None of these core areas of delivery issues are things that a traditional project delivery process is going to be able to effectively improve.  They are core to the responsibilities of an effectively managed IT organization, yet are mostly left unaddressed organizationally unless the problem becomes so significant that an “internal” IT project is opened up to bandaid the issues back into place.

These core problems are more typically the real reasons behind the slowing down of delivery and higher costs.  Likewise, all of these core problems almost always require a very broad set of stakeholders to understand, agree on, and drive improvement.  Managers and individuals in the stakeholder groups almost always operate on many different and competing business projects at the same time.

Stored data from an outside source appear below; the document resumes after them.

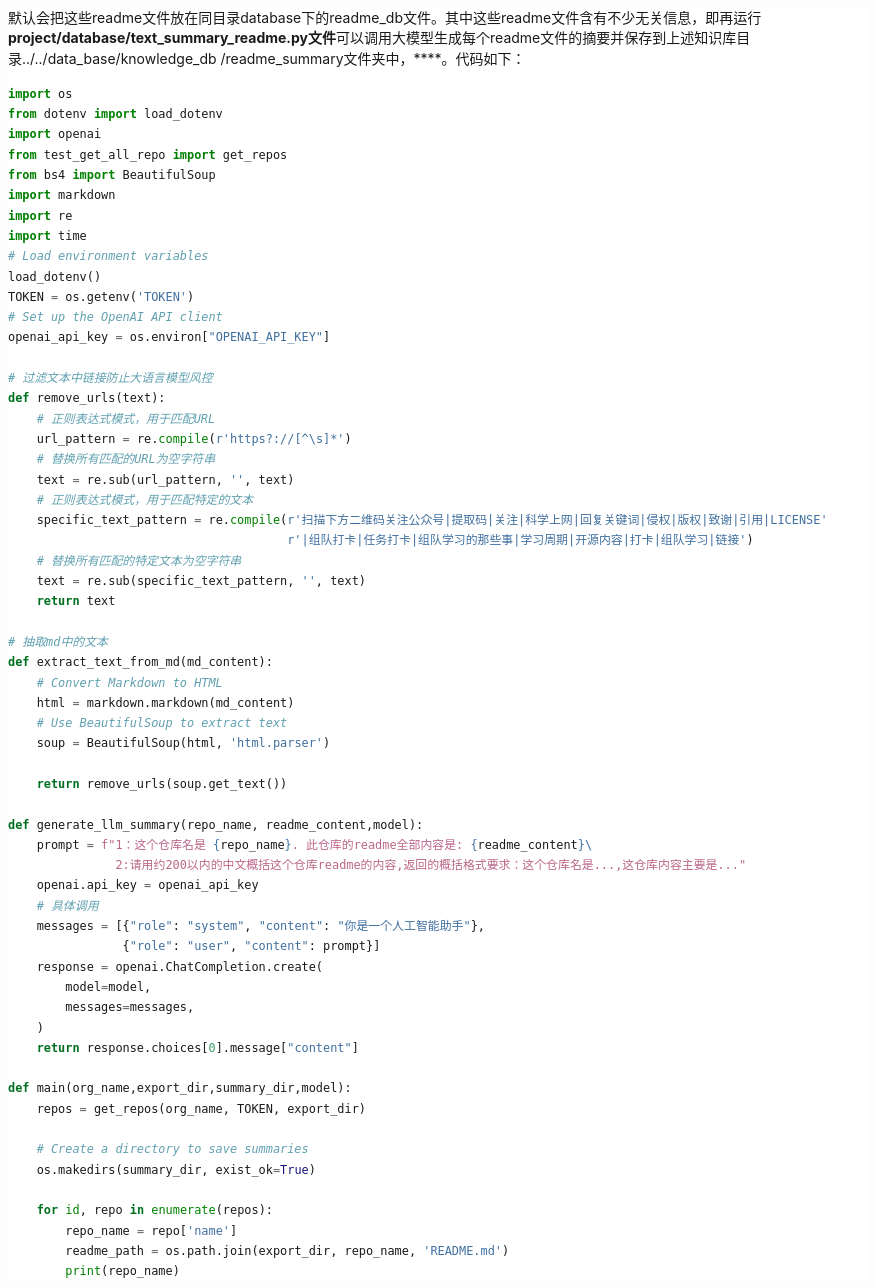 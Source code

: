 默认会把这些readme文件放在同目录database下的readme_db文件。其中这些readme文件含有不少无关信息，即再运行**project/database/text_summary_readme.py文件**可以调用大模型生成每个readme文件的摘要并保存到上述知识库目录../../data_base/knowledge_db /readme_summary文件夹中，****。代码如下：

```python
import os
from dotenv import load_dotenv
import openai
from test_get_all_repo import get_repos
from bs4 import BeautifulSoup
import markdown
import re
import time
# Load environment variables
load_dotenv()
TOKEN = os.getenv('TOKEN')
# Set up the OpenAI API client
openai_api_key = os.environ["OPENAI_API_KEY"]

# 过滤文本中链接防止大语言模型风控
def remove_urls(text):
    # 正则表达式模式，用于匹配URL
    url_pattern = re.compile(r'https?://[^\s]*')
    # 替换所有匹配的URL为空字符串
    text = re.sub(url_pattern, '', text)
    # 正则表达式模式，用于匹配特定的文本
    specific_text_pattern = re.compile(r'扫描下方二维码关注公众号|提取码|关注|科学上网|回复关键词|侵权|版权|致谢|引用|LICENSE'
                                       r'|组队打卡|任务打卡|组队学习的那些事|学习周期|开源内容|打卡|组队学习|链接')
    # 替换所有匹配的特定文本为空字符串
    text = re.sub(specific_text_pattern, '', text)
    return text

# 抽取md中的文本
def extract_text_from_md(md_content):
    # Convert Markdown to HTML
    html = markdown.markdown(md_content)
    # Use BeautifulSoup to extract text
    soup = BeautifulSoup(html, 'html.parser')

    return remove_urls(soup.get_text())

def generate_llm_summary(repo_name, readme_content,model):
    prompt = f"1：这个仓库名是 {repo_name}. 此仓库的readme全部内容是: {readme_content}\
               2:请用约200以内的中文概括这个仓库readme的内容,返回的概括格式要求：这个仓库名是...,这仓库内容主要是..."
    openai.api_key = openai_api_key
    # 具体调用
    messages = [{"role": "system", "content": "你是一个人工智能助手"},
                {"role": "user", "content": prompt}]
    response = openai.ChatCompletion.create(
        model=model,
        messages=messages,
    )
    return response.choices[0].message["content"]

def main(org_name,export_dir,summary_dir,model):
    repos = get_repos(org_name, TOKEN, export_dir)

    # Create a directory to save summaries
    os.makedirs(summary_dir, exist_ok=True)

    for id, repo in enumerate(repos):
        repo_name = repo['name']
        readme_path = os.path.join(export_dir, repo_name, 'README.md')
        print(repo_name)
```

Some of the organizational issues that can be observed in the absence of a good IT performance communication framework might be:

  1. Organize/Align – Teams struggle to organize activities and experiments without agreed upon measures of improved performance
  2. Wins and losses – experiments, prototypes and more importantly successes and failures tend to get lost in large organizations that don’t have a framework for communicating and celebrating improved performance
  3. Business support – Without a business-relevant performance communication framework, problems and opportunities all get lumped into the “technical debt” bucket
  4. Performance Reporting – Most organizations focus on project delivery as the key performance reporting (Deliver the book of work).  Real improvements to delivery however have no real place to be communicated and supported without a business-relevant framework

If improving these core problems are the key to improved delivery, why are organizations not aligned and measured against these?

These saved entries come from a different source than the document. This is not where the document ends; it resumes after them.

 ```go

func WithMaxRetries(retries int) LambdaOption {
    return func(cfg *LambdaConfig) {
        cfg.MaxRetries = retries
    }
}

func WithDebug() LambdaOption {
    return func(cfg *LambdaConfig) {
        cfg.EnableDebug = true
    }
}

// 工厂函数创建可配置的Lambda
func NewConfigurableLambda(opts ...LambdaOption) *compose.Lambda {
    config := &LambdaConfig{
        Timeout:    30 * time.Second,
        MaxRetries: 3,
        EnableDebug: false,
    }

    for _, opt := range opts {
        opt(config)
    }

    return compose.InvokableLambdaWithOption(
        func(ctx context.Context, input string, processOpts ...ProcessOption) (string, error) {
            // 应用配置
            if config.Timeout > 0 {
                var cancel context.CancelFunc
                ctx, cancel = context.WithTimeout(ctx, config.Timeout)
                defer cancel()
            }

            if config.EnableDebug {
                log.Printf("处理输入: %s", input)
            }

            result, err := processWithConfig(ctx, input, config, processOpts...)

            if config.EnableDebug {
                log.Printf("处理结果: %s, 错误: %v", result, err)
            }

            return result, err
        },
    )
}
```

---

In order to really develop and demonstrate sustained improvements of delivery to the business and your customers, the organization needs to think and act across the organization much more effectively than they do today.  Each manager and individual needs to think about their delivery responsibility along with their “deliver better” responsibility, and the appropriate organizational mechanisms need to be created to support those changes.

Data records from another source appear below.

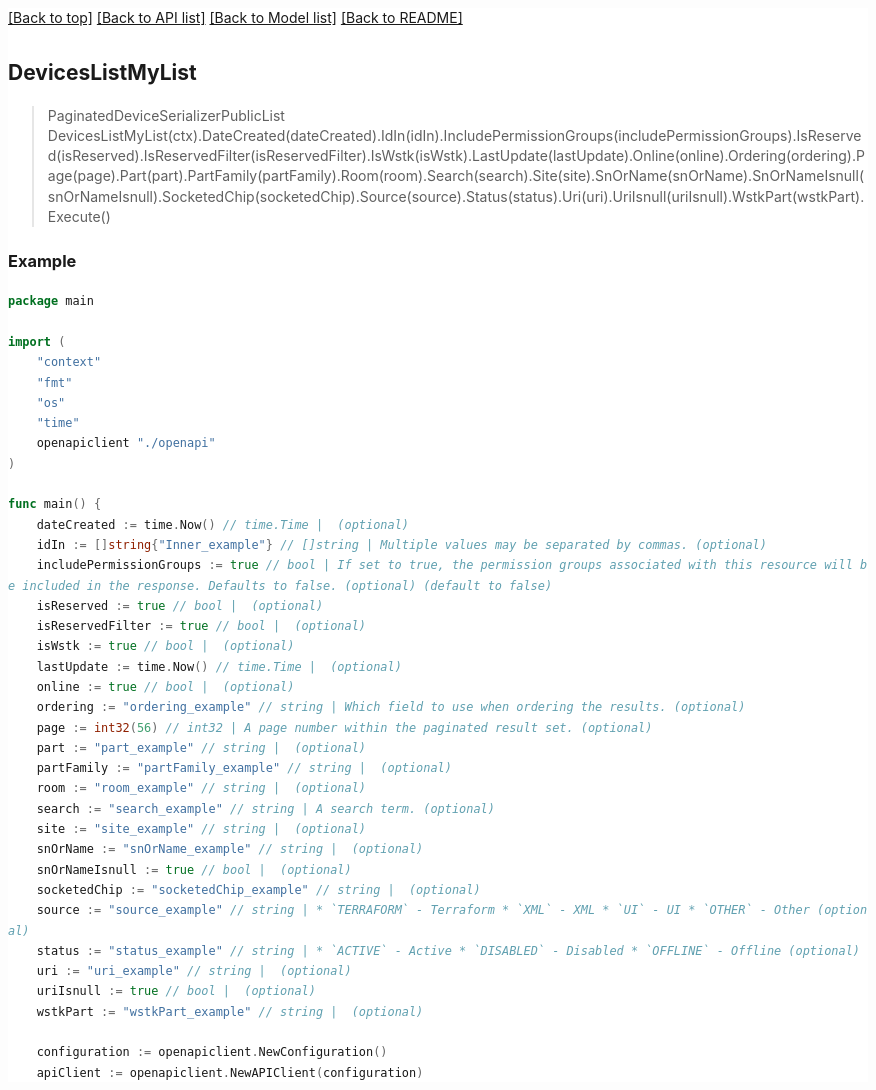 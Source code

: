 [[Back to top]](#) [[Back to API list]](../README.md#documentation-for-api-endpoints)
[[Back to Model list]](../README.md#documentation-for-models)
[[Back to README]](../README.md)


## DevicesListMyList

> PaginatedDeviceSerializerPublicList DevicesListMyList(ctx).DateCreated(dateCreated).IdIn(idIn).IncludePermissionGroups(includePermissionGroups).IsReserved(isReserved).IsReservedFilter(isReservedFilter).IsWstk(isWstk).LastUpdate(lastUpdate).Online(online).Ordering(ordering).Page(page).Part(part).PartFamily(partFamily).Room(room).Search(search).Site(site).SnOrName(snOrName).SnOrNameIsnull(snOrNameIsnull).SocketedChip(socketedChip).Source(source).Status(status).Uri(uri).UriIsnull(uriIsnull).WstkPart(wstkPart).Execute()





### Example

```go
package main

import (
    "context"
    "fmt"
    "os"
    "time"
    openapiclient "./openapi"
)

func main() {
    dateCreated := time.Now() // time.Time |  (optional)
    idIn := []string{"Inner_example"} // []string | Multiple values may be separated by commas. (optional)
    includePermissionGroups := true // bool | If set to true, the permission groups associated with this resource will be included in the response. Defaults to false. (optional) (default to false)
    isReserved := true // bool |  (optional)
    isReservedFilter := true // bool |  (optional)
    isWstk := true // bool |  (optional)
    lastUpdate := time.Now() // time.Time |  (optional)
    online := true // bool |  (optional)
    ordering := "ordering_example" // string | Which field to use when ordering the results. (optional)
    page := int32(56) // int32 | A page number within the paginated result set. (optional)
    part := "part_example" // string |  (optional)
    partFamily := "partFamily_example" // string |  (optional)
    room := "room_example" // string |  (optional)
    search := "search_example" // string | A search term. (optional)
    site := "site_example" // string |  (optional)
    snOrName := "snOrName_example" // string |  (optional)
    snOrNameIsnull := true // bool |  (optional)
    socketedChip := "socketedChip_example" // string |  (optional)
    source := "source_example" // string | * `TERRAFORM` - Terraform * `XML` - XML * `UI` - UI * `OTHER` - Other (optional)
    status := "status_example" // string | * `ACTIVE` - Active * `DISABLED` - Disabled * `OFFLINE` - Offline (optional)
    uri := "uri_example" // string |  (optional)
    uriIsnull := true // bool |  (optional)
    wstkPart := "wstkPart_example" // string |  (optional)

    configuration := openapiclient.NewConfiguration()
    apiClient := openapiclient.NewAPIClient(configuration)
```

Every organization needs to create their own framework for communicating and managing performance, one that I have recently introduced is focused on six key dimensions of performance. Some objectives and outcomes clearly overlap across these dimensions, but in order to drive improved performance, the organization needs to settle on an effective communication and reporting framework for performance.  You can combine these, remove some, add some, but the importance is on creating the framework and empowering all teams to work across the organization on solving problems within the framework.

An example of this communication framework might be something like:

  1. External to IT
    1. Customer Dimension – How effectively and efficiently do the systems solve the problems of the business/customer?
    2. Business Value Dimension – Can you solve the problem in such a way that the business won’t lose money doing so?
  2. Internal to IT
    1. System Dimension – How healthy are the current systems (old, costly, hard to maintain, brittle, etc.)?
    2. Team Health – How healthy are the teams (are they connected to the customer problems, are they engaged, do they act as though they are empowered)?
    3. Process/Quality – Do the teams/processes deliver quality products efficiently?
    4. Incident – Are teams constantly interrupted by production incidents?
    5. Release – Are releases manual, slow and prone to error?

All of these dimensions can and must be tied to the real business outcomes of speed, value and customer satisfaction.  They all must have KPI’s and metrics that allow the entire innovation and change process to continually be optimized (e.g. DevOps).  Without this, IT will continue to not meet business expectations and have difficulty getting support for keeping things fast, efficient and nimble.  If there is no framework and expectation for improvement in IT, things will always go the other way, slow and costly, it is simply a product of the IT environment.

The figure below shows a view of how organizations might need to start thinking about managing an additional set of performance outcomes beyond basic delivery.

Business Outcomes Chart

Many organizations have done a tremendous job of implementing certain aspects of lean and agile frameworks.  However, it’s important to provide those team with a sense for what better performance really means.